What is required ▸
Your answer must be an exact copy of the records below, with every picture left out.

Record extracts ▸
┄┄┄┄┄┄
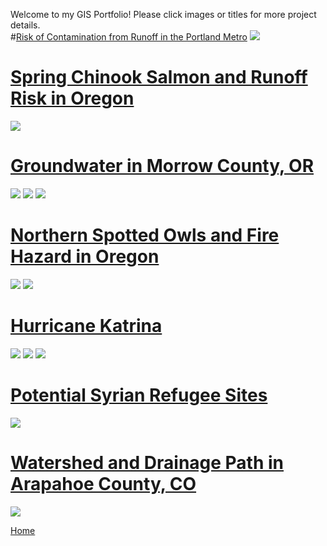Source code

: Welcome to my GIS Portfolio! Please click images or titles for more project details. 
<br>
#[Risk of Contamination from Runoff in the Portland Metro](PDXRunoffContam.md)
[<img src="https://github.com/user-attachments/assets/67a1e7e0-c92d-4da1-9426-67979313a3be">](PDXRunoffContam.md)

# [Spring Chinook Salmon and Runoff Risk in Oregon](Salmon.md)
[<img src="https://github.com/user-attachments/assets/2a8a0781-b91f-465b-8a04-381bc949e797">](Salmon.md)


# [Groundwater in Morrow County, OR](MCWater.md) 
[<img src="https://github.com/user-attachments/assets/46f64d0d-65d9-4e69-86aa-66554de95872">](MCWater.md)
[<img src="https://github.com/user-attachments/assets/9903fa38-6e5b-43f0-835e-3770fe3a8594">](MCWater.md)
[<img src="https://github.com/user-attachments/assets/94b4fdaa-5a09-41a2-805b-7552167547ae">](MCWater.md)
  

# [Northern Spotted Owls and Fire Hazard in Oregon](STOCfire.md)
[<img src="https://github.com/user-attachments/assets/2b0da80f-e3c2-4433-8e05-642dc2e82004">](STOCfire.md)
[<img src="https://github.com/user-attachments/assets/aab38581-7b06-47b3-a5e6-04a1f2d9dd0e">](STOCfire.md)


# [Hurricane Katrina](hurricanekatrina.md)
[<img src="https://github.com/user-attachments/assets/19a912a3-0f71-49ba-991b-00daeb1caf41">](hurricanekatrina.md)
[<img src="https://github.com/user-attachments/assets/55fca99c-28d9-43ed-b036-3212dde45007">](hurricanekatrina.md)
[<img src= "https://github.com/user-attachments/assets/6be88fcb-d681-43c0-9385-a72508ab0f65">](hurricanekatrina.md)


# [Potential Syrian Refugee Sites](refugee.md)
[<img src= "https://github.com/user-attachments/assets/5a73d66e-df4d-4b74-89d6-c62a4b2c503c">](refugee.md)

# [Watershed and Drainage Path in Arapahoe County, CO](waterdrain.md)
[<img src="https://github.com/user-attachments/assets/2315abcf-48e5-4db2-9d7b-eee60d168a40">](Waterdrain.md)




[Home](README.md)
┄┄┄┄┄┄
Written answer ▸
Source code

: Welcome to my GIS Portfolio! Please click images or titles for more project details. 
<br>
#[Risk of Contamination from Runoff in the Portland Metro](PDXRunoffContam.md)
[<img src="https://github.com/user-attachments/assets/67a1e7e0-c92d-4da1-9426-67979313a3be">](PDXRunoffContam.md)

# [Spring Chinook Salmon and Runoff Risk in Oregon](Salmon.md)
[<img src="https://github.com/user-attachments/assets/2a8a0781-b91f-465b-8a04-381bc949e797">](Salmon.md)


# [Groundwater in Morrow County, OR](MCWater.md) 
[<img src="https://github.com/user-attachments/assets/46f64d0d-65d9-4e69-86aa-66554de95872">](MCWater.md)
[<img src="https://github.com/user-attachments/assets/9903fa38-6e5b-43f0-835e-3770fe3a8594">](MCWater.md)
[<img src="https://github.com/user-attachments/assets/94b4fdaa-5a09-41a2-805b-7552167547ae">](MCWater.md)
  

# [Northern Spotted Owls and Fire Hazard in Oregon](STOCfire.md)
[<img src="https://github.com/user-attachments/assets/2b0da80f-e3c2-4433-8e05-642dc2e82004">](STOCfire.md)
[<img src="https://github.com/user-attachments/assets/aab38581-7b06-47b3-a5e6-04a1f2d9dd0e">](STOCfire.md)


# [Hurricane Katrina](hurricanekatrina.md)
[<img src="https://github.com/user-attachments/assets/19a912a3-0f71-49ba-991b-00daeb1caf41">](hurricanekatrina.md)
[<img src="https://github.com/user-attachments/assets/55fca99c-28d9-43ed-b036-3212dde45007">](hurricanekatrina.md)
[<img src= "https://github.com/user-attachments/assets/6be88fcb-d681-43c0-9385-a72508ab0f65">](hurricanekatrina.md)


# [Potential Syrian Refugee Sites](refugee.md)
[<img src= "https://github.com/user-attachments/assets/5a73d66e-df4d-4b74-89d6-c62a4b2c503c">](refugee.md)

# [Watershed and Drainage Path in Arapahoe County, CO](waterdrain.md)
[<img src="https://github.com/user-attachments/assets/2315abcf-48e5-4db2-9d7b-eee60d168a40">](Waterdrain.md)




[Home](README.md)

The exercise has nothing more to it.